Research

Frontolimbic substrates of drug addiction and motivated behavior

Drug addiction and other neuropsychiatric conditions involve complex interactions between brain areas including the nucleus accumbens, hippocampus, and prefrontal cortex. Our previous work has characterized the role of interactions between hippocampus and nucleus accumbens in cocaine conditioned place preference, finding evidence that selective potentiation of specific hippocampal inputs to accumbens stores information linking certain spatial contexts to drug use.

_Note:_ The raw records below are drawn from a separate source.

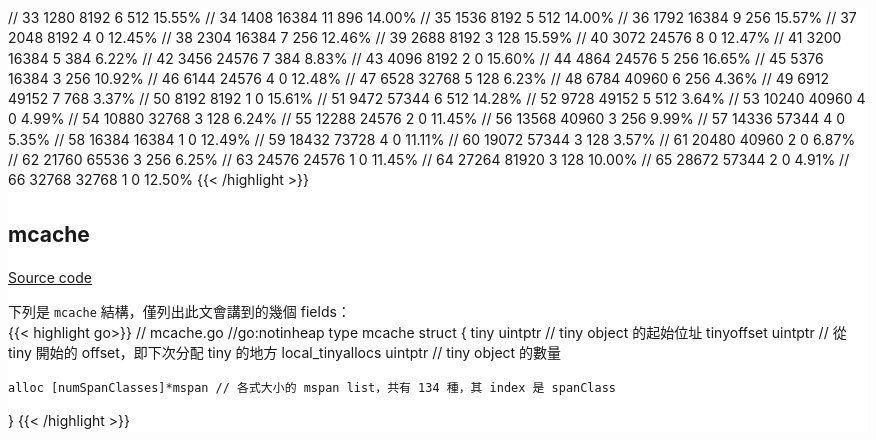 //    33       1280        8192        6         512     15.55%
//    34       1408       16384       11         896     14.00%
//    35       1536        8192        5         512     14.00%
//    36       1792       16384        9         256     15.57%
//    37       2048        8192        4           0     12.45%
//    38       2304       16384        7         256     12.46%
//    39       2688        8192        3         128     15.59%
//    40       3072       24576        8           0     12.47%
//    41       3200       16384        5         384      6.22%
//    42       3456       24576        7         384      8.83%
//    43       4096        8192        2           0     15.60%
//    44       4864       24576        5         256     16.65%
//    45       5376       16384        3         256     10.92%
//    46       6144       24576        4           0     12.48%
//    47       6528       32768        5         128      6.23%
//    48       6784       40960        6         256      4.36%
//    49       6912       49152        7         768      3.37%
//    50       8192        8192        1           0     15.61%
//    51       9472       57344        6         512     14.28%
//    52       9728       49152        5         512      3.64%
//    53      10240       40960        4           0      4.99%
//    54      10880       32768        3         128      6.24%
//    55      12288       24576        2           0     11.45%
//    56      13568       40960        3         256      9.99%
//    57      14336       57344        4           0      5.35%
//    58      16384       16384        1           0     12.49%
//    59      18432       73728        4           0     11.11%
//    60      19072       57344        3         128      3.57%
//    61      20480       40960        2           0      6.87%
//    62      21760       65536        3         256      6.25%
//    63      24576       24576        1           0     11.45%
//    64      27264       81920        3         128     10.00%
//    65      28672       57344        2           0      4.91%
//    66      32768       32768        1           0     12.50%
{{< /highlight >}}

## mcache
[Source code](https://github.com/golang/go/blob/go1.12.5/src/runtime/mcache.go#L19)  

下列是 `mcache` 結構，僅列出此文會講到的幾個 fields：  
{{< highlight go>}}
// mcache.go
//go:notinheap
type mcache struct {
	tiny             uintptr // tiny object 的起始位址
	tinyoffset       uintptr // 從 tiny 開始的 offset，即下次分配 tiny 的地方
	local_tinyallocs uintptr // tiny object 的數量

	alloc [numSpanClasses]*mspan // 各式大小的 mspan list，共有 134 種，其 index 是 spanClass
}
{{< /highlight >}}
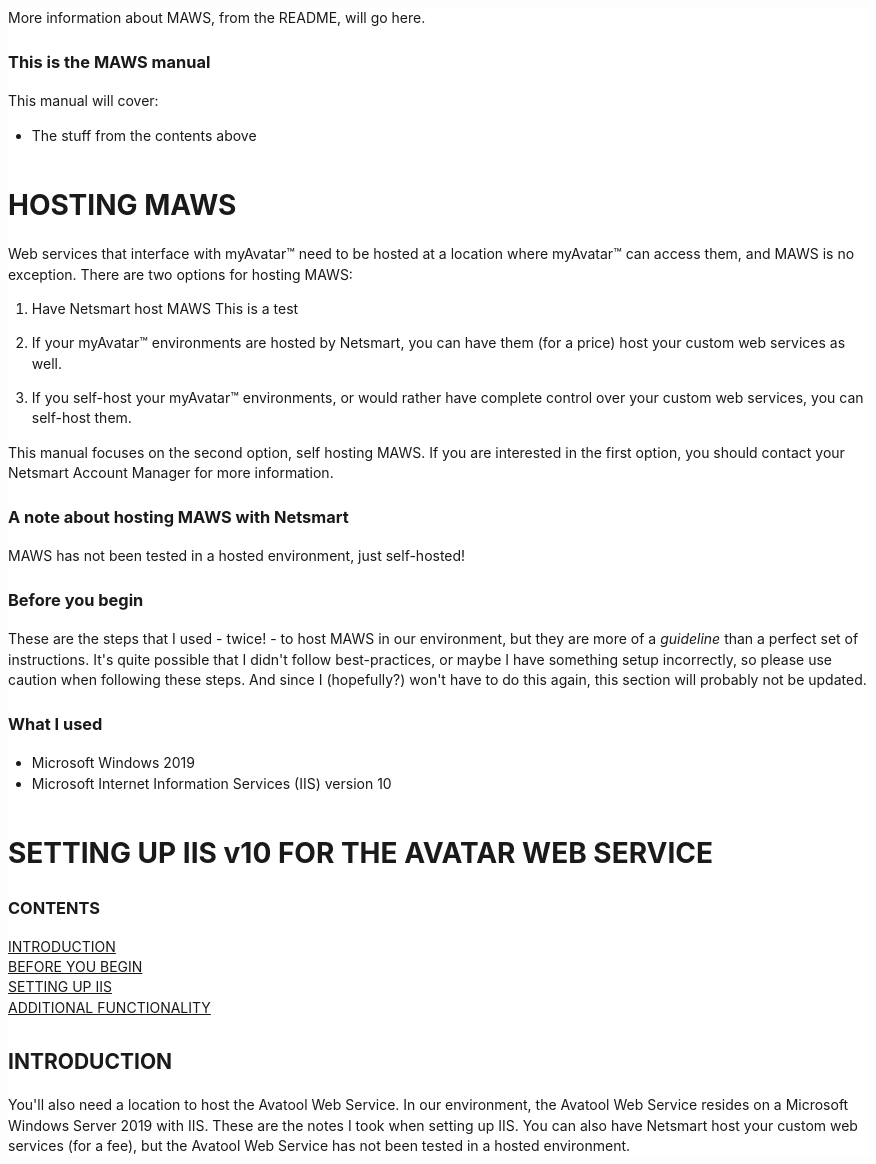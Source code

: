 More information about MAWS, from the README, will go here.

### This is the MAWS manual
This manual will cover:
* The stuff from the contents above

# HOSTING MAWS
Web services that interface with myAvatar™ need to be hosted at a location where myAvatar™ can access them, and MAWS is no exception. There are two options for hosting MAWS:

1. Have Netsmart host MAWS
This is a test


1. If your myAvatar™ environments are hosted by Netsmart, you can have them (for a price) host your custom web services as well.
2. If you self-host your myAvatar™ environments, or would rather have complete control over your custom web services, you can self-host them.

This manual focuses on the second option, self hosting MAWS. If you are interested in the first option, you should contact your Netsmart Account Manager for more information.

### A note about hosting MAWS with Netsmart
MAWS has not been tested in a hosted environment, just self-hosted!

### Before you begin
These are the steps that I used - twice! - to host MAWS in our environment, but they are more of a *guideline* than a perfect set of instructions. It's quite possible that I didn't follow best-practices, or maybe I have something setup incorrectly, so please use caution when following these steps. And since I (hopefully?) won't have to do this again, this section will probably not be updated.

### What I used
* Microsoft Windows 2019
* Microsoft Internet Information Services (IIS) version 10

##




# SETTING UP IIS v10 FOR THE AVATAR WEB SERVICE

### CONTENTS
[INTRODUCTION](#introduction)<br>
[BEFORE YOU BEGIN](#before-you-begin)<br>
[SETTING UP IIS](#setting-up-iis)<br>
[ADDITIONAL FUNCTIONALITY](#additional-functionality)<br>

## INTRODUCTION
You'll also need a location to host the Avatool Web Service. In our environment, the Avatool Web Service resides on a Microsoft Windows Server 2019 with IIS. These are the notes I took when setting up IIS.
You can also have Netsmart host your custom web services (for a fee), but the Avatool Web Service has not been tested in a hosted environment.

This provides a possible mechanistic substrate for the well known phenomenon by which relapse is triggered by exposure to “people, places, and things” previously associated with drug use.

Our current work studies the mechanisms by which hippocampus and accumbens influence prefrontal cortex as a basis for both physiological reward valuation and the pathological overvaluation of drugs of abuse. To this end, we are utilizing a range of techniques, including simultaneous multisite silicon probe recordings, in vivo two photon and light field imaging, and optogenetic manipulation in transgenic mice and rats in several behavioral tasks including drug self-administration.

Developing novel translational strategies for targeting frontolimbic circuits in drug addiction

Drug addiction represents a large public health burden for which few effective biologically-based treatments exist. We aim to develop novel gene-based tools and validate anatomical targets for future translational studies in human subjects. Our previous work in this area has focused on using DREADDs to modulate nucleus accumbens and suppress alcohol consumption in a model of binge drinking. Our current work expands this to include other brain areas in drug self-administration models. We have also developed several novel molecular tools enabling manipulation of synaptic plasticity with greater precision than previously possible, as well as improved versions of existing opto- and chemogenetic tools with properties favorable for use in human subjects.